Point de vue interne (Yui)

J'avais 17 ans lorsque le drame s'est produit.

C'était une journée ensoleillée, ordinaire… ou du moins, elle aurait dû l’être. Ma mère et moi préparions le déjeuner dans la cuisine. Elle riait de bon cœur à une blague que je venais de faire.

Soudain, elle s’était agrippée au comptoir, le visage pâle.

«Maman, ça va ?»

Elle n’avait pas eu le temps de répondre. Elle s'était déjà effondrée.

L'ambulance était arrivée rapidement, mais pour moi, chaque seconde avait semblé une éternité. À l'hôpital, les médecins avaient tout tenté pour la réanimer. En vain. Un arrêt cardiaque, avaient-ils dit.

Je me rappelais alors les fois où mes parents s'enfermaient dans leur chambre, discutant à voix basse, et que, quand j'entrais, ils se taisaient aussitôt. Parfois même, ma mère me reprochait d'entrer sans frapper.

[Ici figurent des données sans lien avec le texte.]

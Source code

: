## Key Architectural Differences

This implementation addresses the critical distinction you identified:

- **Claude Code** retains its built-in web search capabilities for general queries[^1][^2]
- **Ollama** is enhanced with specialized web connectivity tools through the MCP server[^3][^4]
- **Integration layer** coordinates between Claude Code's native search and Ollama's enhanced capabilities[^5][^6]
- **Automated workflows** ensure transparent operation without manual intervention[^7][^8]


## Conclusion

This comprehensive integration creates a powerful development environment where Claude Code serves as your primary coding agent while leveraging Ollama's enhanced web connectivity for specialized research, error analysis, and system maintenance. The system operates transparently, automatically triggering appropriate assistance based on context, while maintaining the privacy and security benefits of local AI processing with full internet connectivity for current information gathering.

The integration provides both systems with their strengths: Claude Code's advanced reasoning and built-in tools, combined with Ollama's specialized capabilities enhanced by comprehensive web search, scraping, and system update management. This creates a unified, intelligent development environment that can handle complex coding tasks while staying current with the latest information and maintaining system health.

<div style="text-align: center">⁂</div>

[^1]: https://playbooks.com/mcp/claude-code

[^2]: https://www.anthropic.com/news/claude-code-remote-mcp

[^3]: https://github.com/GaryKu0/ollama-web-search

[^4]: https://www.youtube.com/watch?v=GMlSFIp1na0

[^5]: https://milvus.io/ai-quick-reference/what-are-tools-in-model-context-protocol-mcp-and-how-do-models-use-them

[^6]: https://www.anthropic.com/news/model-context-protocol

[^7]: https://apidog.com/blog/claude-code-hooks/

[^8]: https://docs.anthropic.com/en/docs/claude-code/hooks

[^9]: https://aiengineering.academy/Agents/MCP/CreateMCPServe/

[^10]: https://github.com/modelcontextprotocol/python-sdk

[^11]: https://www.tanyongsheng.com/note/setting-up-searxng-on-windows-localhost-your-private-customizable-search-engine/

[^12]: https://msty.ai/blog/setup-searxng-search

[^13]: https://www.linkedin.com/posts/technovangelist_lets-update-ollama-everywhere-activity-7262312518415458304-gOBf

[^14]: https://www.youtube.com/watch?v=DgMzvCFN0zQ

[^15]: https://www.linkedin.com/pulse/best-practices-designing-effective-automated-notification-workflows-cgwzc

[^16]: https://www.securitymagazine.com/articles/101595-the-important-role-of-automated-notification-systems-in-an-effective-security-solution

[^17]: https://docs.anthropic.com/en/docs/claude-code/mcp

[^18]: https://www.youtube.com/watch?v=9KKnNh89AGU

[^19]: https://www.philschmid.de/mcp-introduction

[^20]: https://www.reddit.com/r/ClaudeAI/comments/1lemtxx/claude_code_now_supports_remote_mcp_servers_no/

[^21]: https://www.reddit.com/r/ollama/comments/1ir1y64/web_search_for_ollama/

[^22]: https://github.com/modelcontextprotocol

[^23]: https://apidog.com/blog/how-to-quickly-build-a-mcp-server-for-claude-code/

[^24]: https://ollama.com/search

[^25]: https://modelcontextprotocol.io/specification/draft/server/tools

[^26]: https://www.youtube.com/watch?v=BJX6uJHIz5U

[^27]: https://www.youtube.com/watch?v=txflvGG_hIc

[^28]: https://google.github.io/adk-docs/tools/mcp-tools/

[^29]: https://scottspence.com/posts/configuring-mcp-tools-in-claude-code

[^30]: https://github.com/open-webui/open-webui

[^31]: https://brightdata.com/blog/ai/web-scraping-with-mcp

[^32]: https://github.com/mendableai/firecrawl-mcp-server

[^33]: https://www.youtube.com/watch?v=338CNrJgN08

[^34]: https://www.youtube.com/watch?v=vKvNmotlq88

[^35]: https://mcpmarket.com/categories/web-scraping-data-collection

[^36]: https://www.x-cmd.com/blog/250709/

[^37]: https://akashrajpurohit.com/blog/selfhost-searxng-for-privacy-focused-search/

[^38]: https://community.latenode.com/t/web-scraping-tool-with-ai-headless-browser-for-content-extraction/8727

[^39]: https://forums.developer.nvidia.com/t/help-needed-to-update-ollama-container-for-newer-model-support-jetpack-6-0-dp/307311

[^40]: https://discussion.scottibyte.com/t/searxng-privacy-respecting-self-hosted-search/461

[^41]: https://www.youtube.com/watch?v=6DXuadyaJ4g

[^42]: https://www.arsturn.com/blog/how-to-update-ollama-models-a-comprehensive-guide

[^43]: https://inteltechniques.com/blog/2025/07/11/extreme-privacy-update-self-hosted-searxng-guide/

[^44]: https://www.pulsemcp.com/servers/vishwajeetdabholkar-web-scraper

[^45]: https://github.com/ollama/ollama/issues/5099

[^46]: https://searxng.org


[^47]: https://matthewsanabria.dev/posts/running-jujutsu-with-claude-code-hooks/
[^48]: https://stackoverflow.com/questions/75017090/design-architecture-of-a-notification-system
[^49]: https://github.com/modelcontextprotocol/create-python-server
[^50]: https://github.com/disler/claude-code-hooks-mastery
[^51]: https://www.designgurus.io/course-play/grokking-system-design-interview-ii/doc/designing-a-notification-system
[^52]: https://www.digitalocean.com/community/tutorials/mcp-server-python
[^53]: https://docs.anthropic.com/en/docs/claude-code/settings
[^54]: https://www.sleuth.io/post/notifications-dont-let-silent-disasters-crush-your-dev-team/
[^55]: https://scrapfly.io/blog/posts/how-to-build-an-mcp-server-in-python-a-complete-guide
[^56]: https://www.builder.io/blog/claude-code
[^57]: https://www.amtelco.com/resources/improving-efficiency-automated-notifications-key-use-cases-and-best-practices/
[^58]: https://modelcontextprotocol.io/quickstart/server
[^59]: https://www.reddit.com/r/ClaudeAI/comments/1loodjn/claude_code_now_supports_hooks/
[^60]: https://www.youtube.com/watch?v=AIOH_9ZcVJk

Ils me cachaient scrupuleusement cette lourde vérité comme si cela ne me concernait pas, sous prétexte que c'était pour mon bien...

Je n'avais jamais ressenti une telle douleur. C'était comme si on m'avait arraché une partie de moi-même.

Pendant des mois, je suis restée enfermée dans ma chambre, incapable de faire face à la réalité. J'entendais sa voix, ses rires, ses conseils. C’était à la fois réconfortant et terrifiant, car je savais qu’elle n’était plus là. Ces voix m’ont poursuivie, me rappelant constamment ma perte.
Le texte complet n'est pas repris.